Wednesday, February 20, 2008

Match Point (2005)

Funny how this all boils down to the story of how a man falls in love with his own wife.

When tennis pro Chris Wilton marries into a wealthy family, we are shown with paint-by-number illustrations, that he has become quickly and completely enamored of his life of luxury. Yet, he is so consumed with his passion for the enticing Nola Rice, that he would have given his wife's riches up entirely, had Nola been interested in a future with him, early in their liaison. She was not.

What unfolded was not just a man tiring (in classic literary fashion) of the mistress who had once enthralled him, but a husband becoming increasingly attached to the stability and unconditional love offered by his spouse. He started off taking it for granted and ultimately killed to keep it. This evolution is best evidenced in the way that Nola observes that the reason Chris can't impregnate his infertile wife is because he doesn't love her. When Mrs. Wilton finally conceives and gives birth it is a testament to how Wilton's lust for Nola gave way to the growing contentment he began to find in family life.

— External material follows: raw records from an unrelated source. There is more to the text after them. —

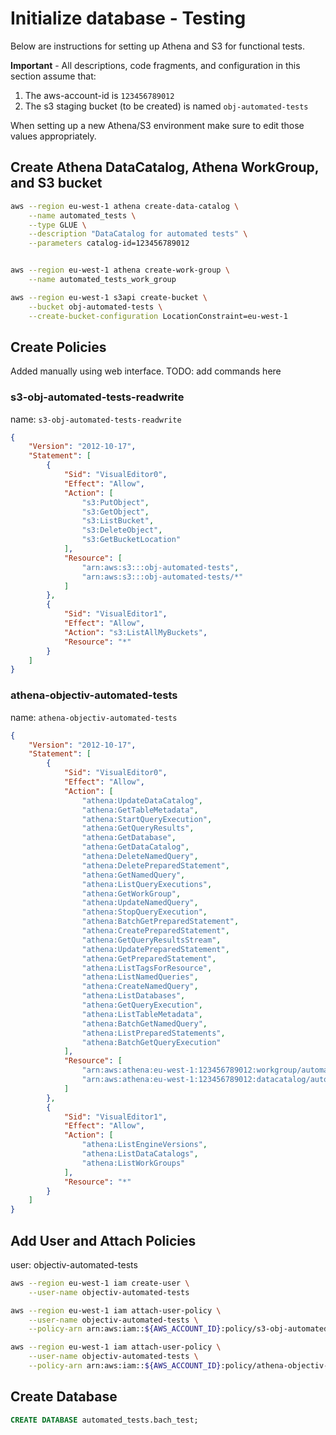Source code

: # Initialize database - Testing
Below are instructions for setting up Athena and S3 for functional tests.

**Important** - All descriptions, code fragments, and configuration in this section assume that:
1. The aws-account-id is `123456789012`
2. The s3 staging bucket (to be created) is named `obj-automated-tests`

When setting up a new Athena/S3 environment make sure to edit those values appropriately.


## Create Athena DataCatalog, Athena WorkGroup, and S3 bucket

```bash
aws --region eu-west-1 athena create-data-catalog \
    --name automated_tests \
    --type GLUE \
    --description "DataCatalog for automated tests" \
    --parameters catalog-id=123456789012


aws --region eu-west-1 athena create-work-group \
    --name automated_tests_work_group

aws --region eu-west-1 s3api create-bucket \
    --bucket obj-automated-tests \
    --create-bucket-configuration LocationConstraint=eu-west-1
```

## Create Policies

Added manually using web interface. TODO: add commands here

### s3-obj-automated-tests-readwrite
name: `s3-obj-automated-tests-readwrite`
```json
{
    "Version": "2012-10-17",
    "Statement": [
        {
            "Sid": "VisualEditor0",
            "Effect": "Allow",
            "Action": [
                "s3:PutObject",
                "s3:GetObject",
                "s3:ListBucket",
                "s3:DeleteObject",
                "s3:GetBucketLocation"
            ],
            "Resource": [
                "arn:aws:s3:::obj-automated-tests",
                "arn:aws:s3:::obj-automated-tests/*"
            ]
        },
        {
            "Sid": "VisualEditor1",
            "Effect": "Allow",
            "Action": "s3:ListAllMyBuckets",
            "Resource": "*"
        }
    ]
}

```

### athena-objectiv-automated-tests
name: `athena-objectiv-automated-tests`
```json
{
    "Version": "2012-10-17",
    "Statement": [
        {
            "Sid": "VisualEditor0",
            "Effect": "Allow",
            "Action": [
                "athena:UpdateDataCatalog",
                "athena:GetTableMetadata",
                "athena:StartQueryExecution",
                "athena:GetQueryResults",
                "athena:GetDatabase",
                "athena:GetDataCatalog",
                "athena:DeleteNamedQuery",
                "athena:DeletePreparedStatement",
                "athena:GetNamedQuery",
                "athena:ListQueryExecutions",
                "athena:GetWorkGroup",
                "athena:UpdateNamedQuery",
                "athena:StopQueryExecution",
                "athena:BatchGetPreparedStatement",
                "athena:CreatePreparedStatement",
                "athena:GetQueryResultsStream",
                "athena:UpdatePreparedStatement",
                "athena:GetPreparedStatement",
                "athena:ListTagsForResource",
                "athena:ListNamedQueries",
                "athena:CreateNamedQuery",
                "athena:ListDatabases",
                "athena:GetQueryExecution",
                "athena:ListTableMetadata",
                "athena:BatchGetNamedQuery",
                "athena:ListPreparedStatements",
                "athena:BatchGetQueryExecution"
            ],
            "Resource": [
                "arn:aws:athena:eu-west-1:123456789012:workgroup/automated_tests_work_group",
                "arn:aws:athena:eu-west-1:123456789012:datacatalog/automated_tests"
            ]
        },
        {
            "Sid": "VisualEditor1",
            "Effect": "Allow",
            "Action": [
                "athena:ListEngineVersions",
                "athena:ListDataCatalogs",
                "athena:ListWorkGroups"
            ],
            "Resource": "*"
        }
    ]
}
```

## Add User and Attach Policies
user: objectiv-automated-tests
```bash
aws --region eu-west-1 iam create-user \
    --user-name objectiv-automated-tests

aws --region eu-west-1 iam attach-user-policy \
    --user-name objectiv-automated-tests \
    --policy-arn arn:aws:iam::${AWS_ACCOUNT_ID}:policy/s3-obj-automated-tests-readwrite

aws --region eu-west-1 iam attach-user-policy \
    --user-name objectiv-automated-tests \
    --policy-arn arn:aws:iam::${AWS_ACCOUNT_ID}:policy/athena-objectiv-automated-tests

```


## Create Database
```sql
CREATE DATABASE automated_tests.bach_test;
```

Interestingly, Wilton's wife and in-laws did not just shower him with money, but from the start they expressed support, friendship, concern and a blind trust that he hardly valued until he was at risk of losing it. Onscreen, Chris was never obviously aware of his growing need for family, but it can be heard in his reflexive denial when someone observes that he doesn't love his wife. It's not that he doesn't love her, he objects. Eventually, we see that he does, even if he never recognizes that.

As Chris changes, or because Chris changes, so does Nola. She goes from free-spirited and independent to clinging and insecure. Her world grows smaller, to the point where dreams are lost and Chris becomes her only focus. Yet, I don't think it's her degeneration that is driving Chris away, so much as it his distancing that's driving her to desperation. She tells him she's not beautiful, "what I am is sexy." Men may never have respected her, but they were always smitten. That's how she has come to define herself. When she loses her physical thrall over first her fiance and, then, Chris, she loses track of the only sense of power she ever possessed. The faster you feel something slipping through your fingers, the harder you try to hold onto it, hence Nola's tightening grip on Chris. Yet, I don't think his struggle to break the stranglehold would have been as fierce, but for the lure of the family life he had once eschewed.

When the movie began, we were never given Chris' background. We don't know where he came from, what he was escaping, but we were also given no reason to distrust him. When he told his new, rich girlfriend that he didn't want hand-outs, the only reason we thought he was lying is because, from Montgomery Cliff in the The Heiress onward, characters in movies who resemble Chris are always lying. But I think that in Match Point, Chris' lies -- like his crimes -- were always on the surface. We never saw him scheme to attain his expensive lifestyle. In fact, he seemed to drift towards it by default, because nothing more worthwhile beckoned. Things happened to him. He didn't make them happen. We only saw Chris take the initiative twice: (1) when he risked everything to pursue Nola, and (2) when he risked everything to kill her. Money wasn't his goal the first time, nor was it the second. Love was.